I love Halloween and these are all things that I hope I can do in the future. One day I shall be rich and own a ranch and that ranch will be DECKED OUT every Halloween. And maybe a little bit for Christmas. But most definitely Halloween.

A lot of this stuff is things that I hope I'll be able to do in ten or fifteen years with my future children.

13 Halloween Activities for Future Reference

1.   Carve a pumpkin every year

2.  Roast pumpkin seeds

3.  Make Halloween Treats

4.  Host an Annual Halloween show on my ranch (for when I get rich)

5.  Have a Halloween Party every year

6.  Decorate my house (or ranch), going all out

7.   Tell scary stories in the dark

8.  Dress up every year

9.  Watch a scary movie marathon the week before Halloween (including Alfred Hitchcock)

10.               Visit a pumpkin patch

11.                Organize or at least participate in a zombie crawl

12.              Take a frightful family photo

13.              Take a kid (maybe my future kid) trick-or-treating.

Sunday, October 23, 2011

Blue Hair: Disaster and Redemption

I tried to dye my hair blue on Sunday, as some may know. I know Kitty is aware because we were talking about it on Facebook that day.

Anyway, that day I walked to a garage sale and then went to Walgreens to buy some blue hair dye. I originally wanted green but Walgreens didn't have that nor did they have any other brand other than Splat. So I bought the Splat which was on sale for eight dollars.

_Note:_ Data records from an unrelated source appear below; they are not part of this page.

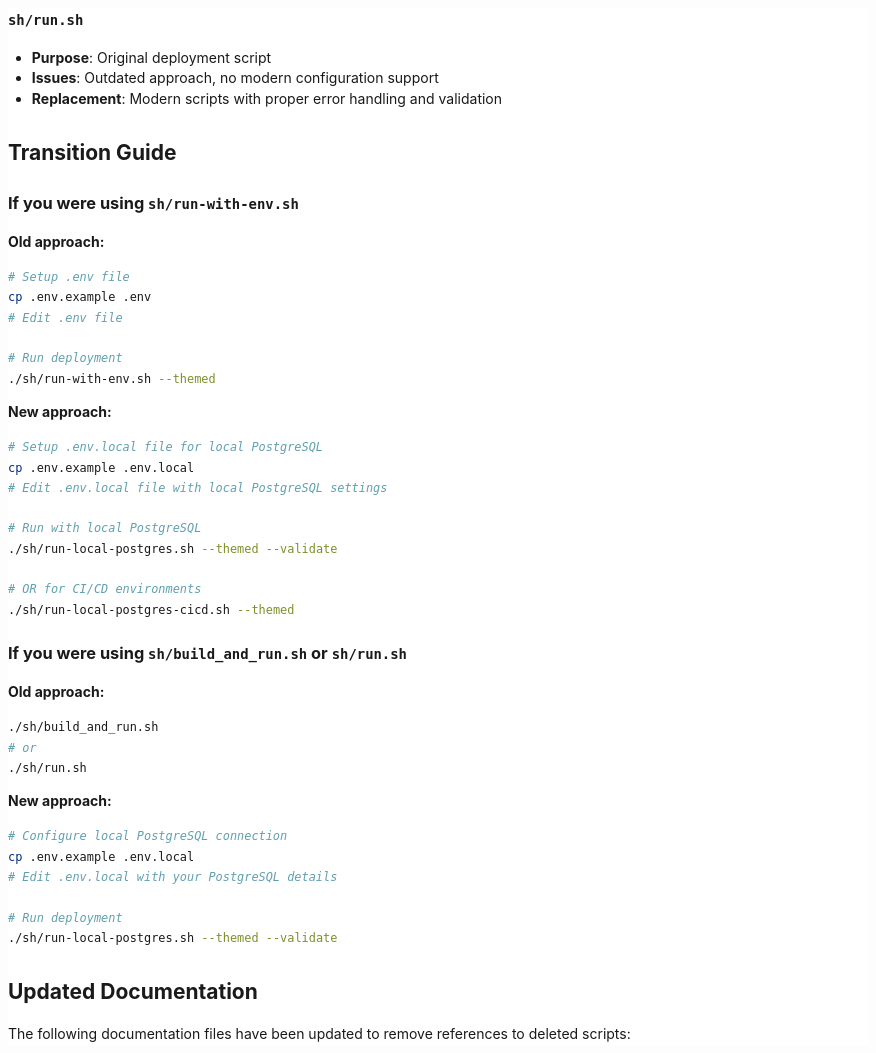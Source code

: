 ### `sh/run.sh`
- **Purpose**: Original deployment script
- **Issues**: Outdated approach, no modern configuration support
- **Replacement**: Modern scripts with proper error handling and validation

## Transition Guide

### If you were using `sh/run-with-env.sh`
**Old approach:**
```bash
# Setup .env file
cp .env.example .env
# Edit .env file

# Run deployment
./sh/run-with-env.sh --themed
```

**New approach:**
```bash
# Setup .env.local file for local PostgreSQL
cp .env.example .env.local
# Edit .env.local file with local PostgreSQL settings

# Run with local PostgreSQL
./sh/run-local-postgres.sh --themed --validate

# OR for CI/CD environments
./sh/run-local-postgres-cicd.sh --themed
```

### If you were using `sh/build_and_run.sh` or `sh/run.sh`
**Old approach:**
```bash
./sh/build_and_run.sh
# or
./sh/run.sh
```

**New approach:**
```bash
# Configure local PostgreSQL connection
cp .env.example .env.local
# Edit .env.local with your PostgreSQL details

# Run deployment
./sh/run-local-postgres.sh --themed --validate
```

## Updated Documentation

The following documentation files have been updated to remove references to deleted scripts:
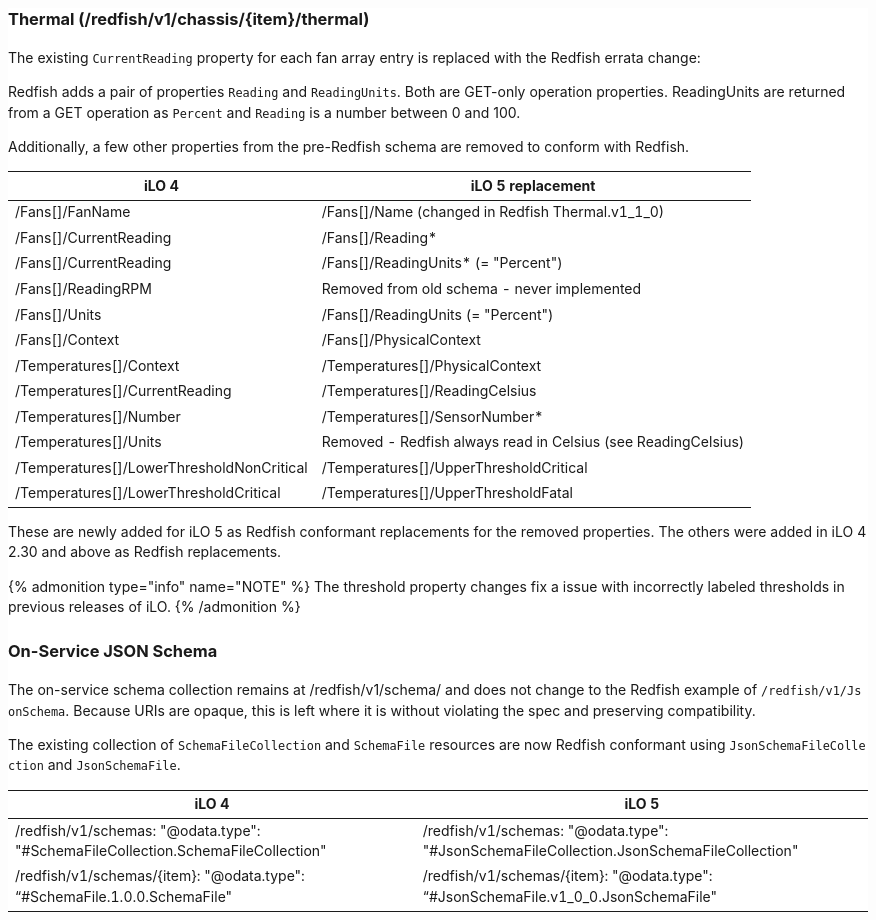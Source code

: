 ### Thermal (/redfish/v1/chassis/{item}/thermal)

The existing `CurrentReading` property for each fan array entry is replaced with the Redfish errata change:  

Redfish adds a pair of properties `Reading` and `ReadingUnits`.  Both are GET-only operation properties. ReadingUnits are returned from a GET operation as `Percent` and `Reading` is a number between 0 and 100.

Additionally, a few other properties from the pre-Redfish schema are removed to conform with Redfish.

|iLO 4|iLO 5 replacement|
|-----|-----|
|/Fans[]/FanName|/Fans[]/Name (changed in Redfish Thermal.v1_1_0)|
|/Fans[]/CurrentReading|/Fans[]/Reading*|
|/Fans[]/CurrentReading|/Fans[]/ReadingUnits* (= "Percent")|
|/Fans[]/ReadingRPM|Removed from old schema - never implemented|
|/Fans[]/Units|/Fans[]/ReadingUnits (= "Percent")|
|/Fans[]/Context|/Fans[]/PhysicalContext|
|/Temperatures[]/Context|/Temperatures[]/PhysicalContext|
|/Temperatures[]/CurrentReading|/Temperatures[]/ReadingCelsius|
|/Temperatures[]/Number|/Temperatures[]/SensorNumber*|
|/Temperatures[]/Units|Removed - Redfish always read in Celsius (see ReadingCelsius)|
|/Temperatures[]/LowerThresholdNonCritical|/Temperatures[]/UpperThresholdCritical|
|/Temperatures[]/LowerThresholdCritical|/Temperatures[]/UpperThresholdFatal|

These are newly added for iLO 5 as Redfish conformant replacements for the removed properties. The others were added in iLO 4 2.30 and above as Redfish replacements.

{% admonition type="info" name="NOTE" %}
 The threshold property changes fix a issue with incorrectly labeled thresholds in previous releases of iLO.
{% /admonition %}

### On-Service JSON Schema

The on-service schema collection remains at /redfish/v1/schema/ and does not change to the Redfish example of `/redfish/v1/JsonSchema`. Because URIs are opaque, this is left where it is without violating the spec and preserving compatibility.

The existing collection of `SchemaFileCollection` and `SchemaFile` resources are now Redfish conformant using `JsonSchemaFileCollection` and `JsonSchemaFile`.

|iLO 4|iLO 5|
|-----|-----|
|/redfish/v1/schemas: "@odata.type": "#SchemaFileCollection.SchemaFileCollection"|/redfish/v1/schemas: "@odata.type": "#JsonSchemaFileCollection.JsonSchemaFileCollection"|
|/redfish/v1/schemas/{item}: "@odata.type": “#SchemaFile.1.0.0.SchemaFile"|/redfish/v1/schemas/{item}: "@odata.type": “#JsonSchemaFile.v1_0_0.JsonSchemaFile"|
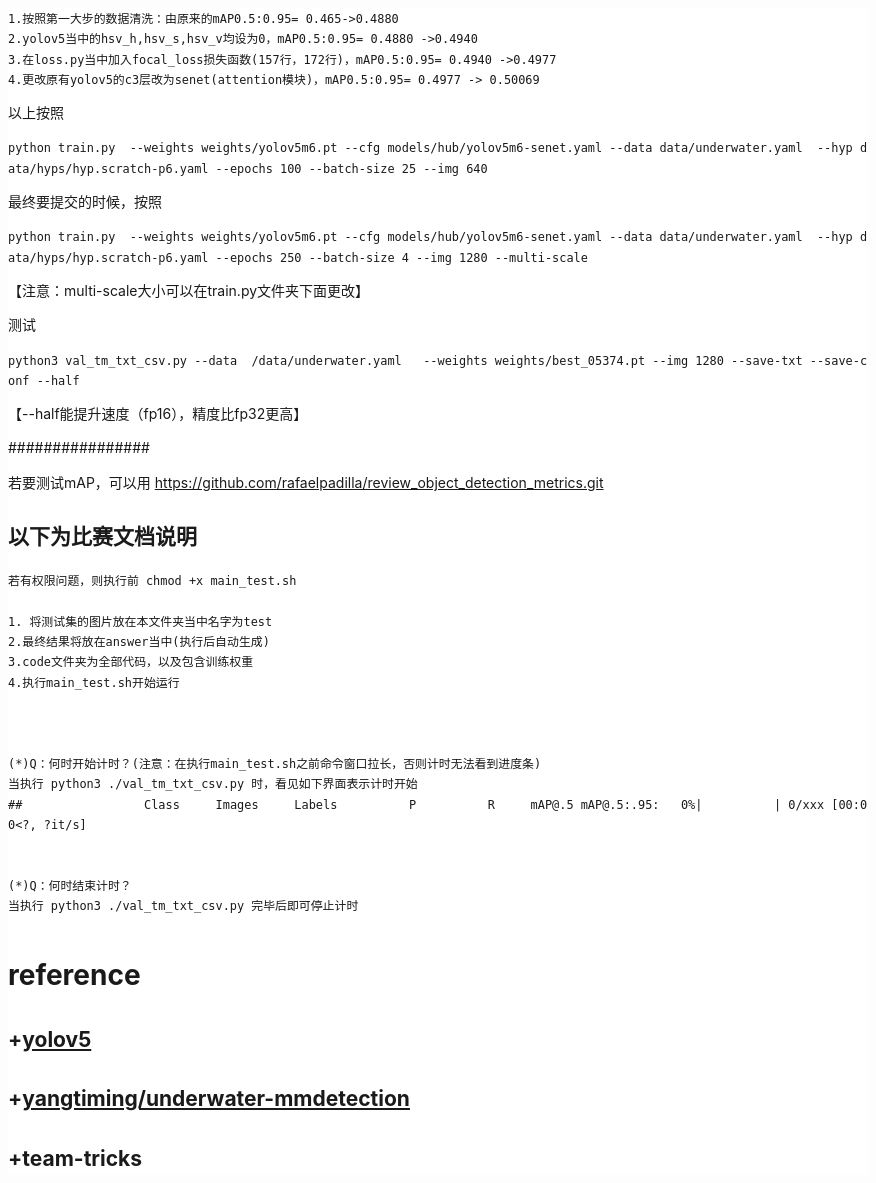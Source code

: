 	1.按照第一大步的数据清洗：由原来的mAP0.5:0.95= 0.465->0.4880
	2.yolov5当中的hsv_h,hsv_s,hsv_v均设为0，mAP0.5:0.95= 0.4880 ->0.4940
	3.在loss.py当中加入focal_loss损失函数(157行，172行)，mAP0.5:0.95= 0.4940 ->0.4977
	4.更改原有yolov5的c3层改为senet(attention模块)，mAP0.5:0.95= 0.4977 -> 0.50069
	

以上按照
	
	python train.py  --weights weights/yolov5m6.pt --cfg models/hub/yolov5m6-senet.yaml --data data/underwater.yaml  --hyp data/hyps/hyp.scratch-p6.yaml --epochs 100 --batch-size 25 --img 640

最终要提交的时候，按照
	
	python train.py  --weights weights/yolov5m6.pt --cfg models/hub/yolov5m6-senet.yaml --data data/underwater.yaml  --hyp data/hyps/hyp.scratch-p6.yaml --epochs 250 --batch-size 4 --img 1280 --multi-scale

【注意：multi-scale大小可以在train.py文件夹下面更改】



测试 

	python3 val_tm_txt_csv.py --data  /data/underwater.yaml   --weights weights/best_05374.pt --img 1280 --save-txt --save-conf --half

【--half能提升速度（fp16），精度比fp32更高】

################

若要测试mAP，可以用
https://github.com/rafaelpadilla/review_object_detection_metrics.git

## 以下为比赛文档说明

	若有权限问题，则执行前 chmod +x main_test.sh

	1. 将测试集的图片放在本文件夹当中名字为test
	2.最终结果将放在answer当中(执行后自动生成)
	3.code文件夹为全部代码，以及包含训练权重
	4.执行main_test.sh开始运行



	(*)Q：何时开始计时？(注意：在执行main_test.sh之前命令窗口拉长，否则计时无法看到进度条)
	当执行 python3 ./val_tm_txt_csv.py 时，看见如下界面表示计时开始
	##                 Class     Images     Labels          P          R     mAP@.5 mAP@.5:.95:   0%|          | 0/xxx [00:00<?, ?it/s]


	(*)Q：何时结束计时？
	当执行 python3 ./val_tm_txt_csv.py 完毕后即可停止计时

# reference
## +[yolov5 ]( https://github.com/ultralytics/yolov5 )
## +[yangtiming/underwater-mmdetection ]( https://github.com/yangtiming/underwater-mmdetection )
## +team-tricks	




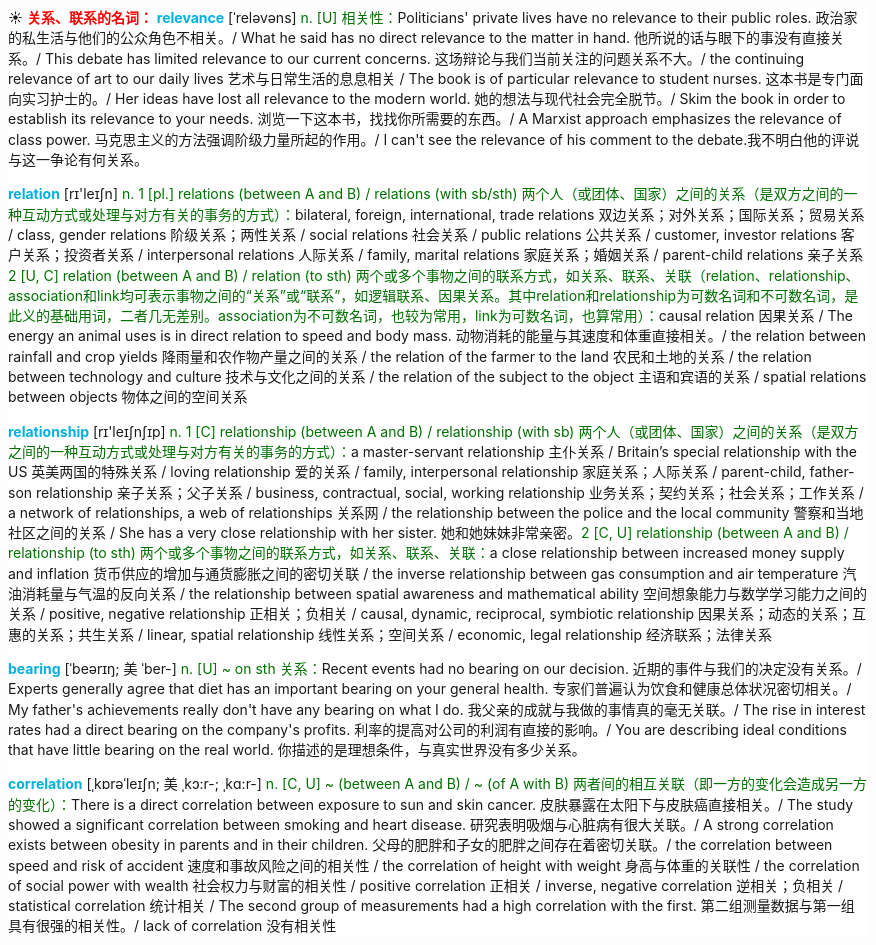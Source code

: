 ☀ <font color="red">**关系、联系的名词：**</font>
<font color="sky blue">**relevance**</font> [ˈreləvəns]
<font color="rgb(227, 108, 9)">n. [U] 相关性：</font>Politicians' private lives have no relevance to their public roles. 政治家的私生活与他们的公众角色不相关。/ What he said has no direct relevance to the matter in hand. 他所说的话与眼下的事没有直接关系。/ This debate has limited relevance to our current concerns. 这场辩论与我们当前关注的问题关系不大。/ the continuing relevance of art to our daily lives 艺术与日常生活的息息相关 / The book is of particular relevance to student nurses. 这本书是专门面向实习护士的。/ Her ideas have lost all relevance to the modern world. 她的想法与现代社会完全脱节。/ Skim the book in order to establish its relevance to your needs. 浏览一下这本书，找找你所需要的东西。/ A Marxist approach emphasizes the relevance of class power. 马克思主义的方法强调阶级力量所起的作用。/ I can't see the relevance of his comment to the debate.我不明白他的评说与这一争论有何关系。

<font color="sky blue">**relation**</font> [rɪ'leɪʃn] 
<font color="rgb(227, 108, 9)">n. 1 [pl.] relations (between A and B) / relations (with sb/sth) 两个人（或团体、国家）之间的关系（是双方之间的一种互动方式或处理与对方有关的事务的方式）：</font>bilateral, foreign, international, trade relations 双边关系；对外关系；国际关系；贸易关系 / class, gender relations 阶级关系；两性关系 / social relations 社会关系 / public relations 公共关系 / customer, investor relations 客户关系；投资者关系 / interpersonal relations 人际关系 / family, marital relations 家庭关系；婚姻关系 / parent-child relations 亲子关系 <font color="rgb(227, 108, 9)">2 [U, C] relation (between A and B) / relation (to sth) 两个或多个事物之间的联系方式，如关系、联系、关联（relation、relationship、association和link均可表示事物之间的“关系”或“联系”，如逻辑联系、因果关系。其中relation和relationship为可数名词和不可数名词，是此义的基础用词，二者几无差别。association为不可数名词，也较为常用，link为可数名词，也算常用）：</font>causal relation 因果关系 / The energy an animal uses is in direct relation to speed and body mass. 动物消耗的能量与其速度和体重直接相关。/ the relation between rainfall and crop yields 降雨量和农作物产量之间的关系 / the relation of the farmer to the land 农民和土地的关系 / the relation between technology and culture 技术与文化之间的关系 / the relation of the subject to the object 主语和宾语的关系 / spatial relations between objects 物体之间的空间关系

<font color="sky blue">**relationship**</font> [rɪ'leɪʃnʃɪp] 
<font color="rgb(227, 108, 9)">n. 1 [C] relationship (between A and B) / relationship (with sb) 两个人（或团体、国家）之间的关系（是双方之间的一种互动方式或处理与对方有关的事务的方式）：</font>a master-servant relationship 主仆关系 / Britain’s special relationship with the US 英美两国的特殊关系 / loving relationship 爱的关系 / family, interpersonal relationship 家庭关系；人际关系 / parent-child, father-son relationship 亲子关系；父子关系 / business, contractual, social, working relationship 业务关系；契约关系；社会关系；工作关系 / a network of relationships, a web of relationships 关系网 / the relationship between the police and the local community 警察和当地社区之间的关系 / She has a very close relationship with her sister. 她和她妹妹非常亲密。<font color="rgb(227, 108, 9)">2 [C, U] relationship (between A and B) / relationship (to sth) 两个或多个事物之间的联系方式，如关系、联系、关联：</font>a close relationship between increased money supply and inflation 货币供应的增加与通货膨胀之间的密切关联 / the inverse relationship between gas consumption and air temperature 汽油消耗量与气温的反向关系 / the relationship between spatial awareness and mathematical ability 空间想象能力与数学学习能力之间的关系 / positive, negative relationship 正相关；负相关 / causal, dynamic, reciprocal, symbiotic relationship 因果关系；动态的关系；互惠的关系；共生关系 / linear, spatial relationship 线性关系；空间关系 / economic, legal relationship 经济联系；法律关系
           
<font color="sky blue">**bearing**</font> [ˈbeərɪŋ; 美 ˈber-]
<font color="rgb(227, 108, 9)">n. [U] ~ on sth 关系：</font>Recent events had no bearing on our decision. 近期的事件与我们的决定没有关系。/ Experts generally agree that diet has an important bearing on your general health. 专家们普遍认为饮食和健康总体状况密切相关。/ My father's achievements really don't have any bearing on what I do. 我父亲的成就与我做的事情真的毫无关联。/ The rise in interest rates had a direct bearing on the company's profits. 利率的提高对公司的利润有直接的影响。/ You are describing ideal conditions that have little bearing on the real world. 你描述的是理想条件，与真实世界没有多少关系。           

<font color="sky blue">**correlation**</font> [ˌkɒrəˈleɪʃn; 美 ˌkɔ:r-; ˌkɑ:r-]
<font color="rgb(227, 108, 9)">n. [C, U] ~ (between A and B) / ~ (of A with B) 两者间的相互关联（即一方的变化会造成另一方的变化）：</font>There is a direct correlation between exposure to sun and skin cancer. 皮肤暴露在太阳下与皮肤癌直接相关。/ The study showed a significant correlation between smoking and heart disease. 研究表明吸烟与心脏病有很大关联。/ A strong correlation exists between obesity in parents and in their children. 父母的肥胖和子女的肥胖之间存在着密切关联。/ the correlation between speed and risk of accident 速度和事故风险之间的相关性 / the correlation of height with weight 身高与体重的关联性 / the correlation of social power with wealth 社会权力与财富的相关性 / positive correlation 正相关 / inverse, negative correlation 逆相关；负相关 / statistical correlation 统计相关 / The second group of measurements had a high correlation with the first. 第二组测量数据与第一组具有很强的相关性。/ lack of correlation 没有相关性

I went home and this is what happened:

So naive../ so ready to destroy that Teenage Mutant Ninja Turtles towel.

After applying the stupid stupid bleach
Disaster with bleach

And now, for the best part: Redemption by my lovely hair salon lady Cindy! After my mom freaked, she made an appointment with Cindy and the genius she is, she fixed it. She bleached streaks of blue and dyed the rest black. I love it! It's even better than expected! The red streak is just a synthetic hair clip that she gave me as a Halloween favor but it still looks really cool with my new hair.